▶ **WORK INSTRUCTIONS**
Isolate every line in the records below with "texorpdfstring" in it.

▶ **TASK MATERIAL**

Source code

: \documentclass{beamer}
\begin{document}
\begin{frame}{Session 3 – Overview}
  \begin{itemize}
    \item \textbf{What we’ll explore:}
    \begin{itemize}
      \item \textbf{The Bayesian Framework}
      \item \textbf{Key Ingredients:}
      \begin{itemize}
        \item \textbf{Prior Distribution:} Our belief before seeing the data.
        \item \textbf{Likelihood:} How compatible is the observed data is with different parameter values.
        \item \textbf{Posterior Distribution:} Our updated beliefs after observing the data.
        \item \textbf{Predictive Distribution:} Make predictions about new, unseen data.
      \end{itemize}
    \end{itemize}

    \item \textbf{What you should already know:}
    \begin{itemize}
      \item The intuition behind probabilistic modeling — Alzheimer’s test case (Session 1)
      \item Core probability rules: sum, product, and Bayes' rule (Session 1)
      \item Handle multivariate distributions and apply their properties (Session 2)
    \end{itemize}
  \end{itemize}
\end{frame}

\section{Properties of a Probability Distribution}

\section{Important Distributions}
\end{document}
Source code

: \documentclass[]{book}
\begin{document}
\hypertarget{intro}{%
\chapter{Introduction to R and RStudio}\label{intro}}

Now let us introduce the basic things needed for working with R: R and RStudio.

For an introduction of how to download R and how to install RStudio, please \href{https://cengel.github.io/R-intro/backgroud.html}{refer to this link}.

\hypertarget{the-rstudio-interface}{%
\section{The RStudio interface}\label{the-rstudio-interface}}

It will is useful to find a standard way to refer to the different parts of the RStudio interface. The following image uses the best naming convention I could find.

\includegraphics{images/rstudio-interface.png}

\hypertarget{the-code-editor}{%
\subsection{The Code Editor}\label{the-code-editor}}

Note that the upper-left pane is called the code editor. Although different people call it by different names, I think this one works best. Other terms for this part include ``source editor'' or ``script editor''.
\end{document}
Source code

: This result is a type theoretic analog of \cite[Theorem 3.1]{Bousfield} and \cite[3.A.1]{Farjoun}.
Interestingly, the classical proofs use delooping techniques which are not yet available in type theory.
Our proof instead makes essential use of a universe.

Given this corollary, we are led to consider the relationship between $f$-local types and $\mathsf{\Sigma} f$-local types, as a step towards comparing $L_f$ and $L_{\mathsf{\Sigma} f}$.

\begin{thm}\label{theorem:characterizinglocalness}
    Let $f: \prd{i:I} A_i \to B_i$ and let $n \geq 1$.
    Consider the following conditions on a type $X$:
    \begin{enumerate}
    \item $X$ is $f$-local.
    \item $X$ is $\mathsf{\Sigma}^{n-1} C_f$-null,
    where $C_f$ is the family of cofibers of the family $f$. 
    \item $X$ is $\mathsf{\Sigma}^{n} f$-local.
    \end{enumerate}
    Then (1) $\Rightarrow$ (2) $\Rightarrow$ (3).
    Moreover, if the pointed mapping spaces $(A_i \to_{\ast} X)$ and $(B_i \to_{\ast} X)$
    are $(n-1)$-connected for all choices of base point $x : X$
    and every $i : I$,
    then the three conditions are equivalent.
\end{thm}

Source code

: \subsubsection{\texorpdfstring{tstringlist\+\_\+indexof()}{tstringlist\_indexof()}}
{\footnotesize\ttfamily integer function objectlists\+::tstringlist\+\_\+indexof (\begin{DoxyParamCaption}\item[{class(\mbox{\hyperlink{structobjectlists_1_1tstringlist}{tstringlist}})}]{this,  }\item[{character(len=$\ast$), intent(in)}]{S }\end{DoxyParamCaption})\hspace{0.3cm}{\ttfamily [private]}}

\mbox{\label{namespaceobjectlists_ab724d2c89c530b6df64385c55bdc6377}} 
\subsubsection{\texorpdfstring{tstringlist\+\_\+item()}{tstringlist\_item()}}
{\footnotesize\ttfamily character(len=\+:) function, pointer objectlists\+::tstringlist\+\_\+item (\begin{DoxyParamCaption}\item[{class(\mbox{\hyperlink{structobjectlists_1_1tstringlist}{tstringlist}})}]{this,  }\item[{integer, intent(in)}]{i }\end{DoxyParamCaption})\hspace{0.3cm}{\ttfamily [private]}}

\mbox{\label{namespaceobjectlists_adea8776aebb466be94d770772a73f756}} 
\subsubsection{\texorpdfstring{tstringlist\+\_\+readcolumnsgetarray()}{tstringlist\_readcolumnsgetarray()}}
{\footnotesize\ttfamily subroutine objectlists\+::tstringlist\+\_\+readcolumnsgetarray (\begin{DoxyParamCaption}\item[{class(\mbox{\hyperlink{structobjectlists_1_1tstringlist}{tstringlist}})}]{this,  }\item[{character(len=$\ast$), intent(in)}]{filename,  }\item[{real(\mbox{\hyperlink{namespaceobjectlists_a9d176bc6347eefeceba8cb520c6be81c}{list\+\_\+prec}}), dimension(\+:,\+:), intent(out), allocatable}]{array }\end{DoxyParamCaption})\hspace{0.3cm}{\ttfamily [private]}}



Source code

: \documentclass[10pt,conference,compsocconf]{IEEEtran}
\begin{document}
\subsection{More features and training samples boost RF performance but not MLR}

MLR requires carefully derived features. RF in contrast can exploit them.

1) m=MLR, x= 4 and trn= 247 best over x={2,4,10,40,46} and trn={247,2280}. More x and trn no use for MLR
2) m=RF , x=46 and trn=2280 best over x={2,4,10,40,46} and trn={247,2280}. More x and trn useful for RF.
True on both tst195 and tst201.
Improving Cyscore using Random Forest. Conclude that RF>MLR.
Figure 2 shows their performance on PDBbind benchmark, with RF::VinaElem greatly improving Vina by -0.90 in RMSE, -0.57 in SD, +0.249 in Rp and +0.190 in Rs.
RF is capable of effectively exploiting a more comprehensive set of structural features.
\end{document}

▶ **RESPONSE AREA**
: \subsubsection{\texorpdfstring{tstringlist\+\_\+indexof()}{tstringlist\_indexof()}}
\subsubsection{\texorpdfstring{tstringlist\+\_\+item()}{tstringlist\_item()}}
\subsubsection{\texorpdfstring{tstringlist\+\_\+readcolumnsgetarray()}{tstringlist\_readcolumnsgetarray()}}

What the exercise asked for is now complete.